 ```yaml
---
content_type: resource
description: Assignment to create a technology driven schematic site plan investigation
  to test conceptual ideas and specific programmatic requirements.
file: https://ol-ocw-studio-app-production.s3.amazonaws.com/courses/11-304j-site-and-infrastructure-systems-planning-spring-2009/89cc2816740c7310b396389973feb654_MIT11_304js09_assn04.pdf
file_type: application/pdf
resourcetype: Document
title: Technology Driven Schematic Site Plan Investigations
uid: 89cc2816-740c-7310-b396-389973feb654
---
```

⁂

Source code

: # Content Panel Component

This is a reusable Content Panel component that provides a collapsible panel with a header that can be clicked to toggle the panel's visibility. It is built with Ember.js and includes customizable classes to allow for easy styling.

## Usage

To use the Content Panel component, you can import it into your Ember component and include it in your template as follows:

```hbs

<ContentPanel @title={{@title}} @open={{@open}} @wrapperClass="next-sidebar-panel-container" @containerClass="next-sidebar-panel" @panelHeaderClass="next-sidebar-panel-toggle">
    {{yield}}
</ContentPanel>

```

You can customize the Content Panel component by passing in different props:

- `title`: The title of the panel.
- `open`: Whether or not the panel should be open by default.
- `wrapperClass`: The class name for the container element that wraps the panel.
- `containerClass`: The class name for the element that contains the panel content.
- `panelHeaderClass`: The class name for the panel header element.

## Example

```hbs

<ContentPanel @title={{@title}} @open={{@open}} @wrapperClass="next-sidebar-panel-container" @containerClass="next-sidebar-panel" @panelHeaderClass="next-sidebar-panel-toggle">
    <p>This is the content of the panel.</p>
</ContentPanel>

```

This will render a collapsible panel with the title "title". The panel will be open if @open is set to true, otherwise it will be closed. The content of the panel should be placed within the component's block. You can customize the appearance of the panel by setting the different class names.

⁂

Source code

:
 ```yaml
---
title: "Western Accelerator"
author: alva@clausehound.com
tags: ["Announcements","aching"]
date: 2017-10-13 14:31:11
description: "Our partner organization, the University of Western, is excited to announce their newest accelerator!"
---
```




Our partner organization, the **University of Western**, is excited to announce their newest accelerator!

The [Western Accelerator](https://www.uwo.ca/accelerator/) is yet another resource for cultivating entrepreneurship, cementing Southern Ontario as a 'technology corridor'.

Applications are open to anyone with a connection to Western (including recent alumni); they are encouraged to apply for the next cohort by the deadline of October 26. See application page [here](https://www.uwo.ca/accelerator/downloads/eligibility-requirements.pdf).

⁂

What is needed: Show each line of the listing that holds the string "partner".

Answer:
description: "Our partner organization, the University of Western, is excited to announce their newest accelerator!"
Our partner organization, the **University of Western**, is excited to announce their newest accelerator!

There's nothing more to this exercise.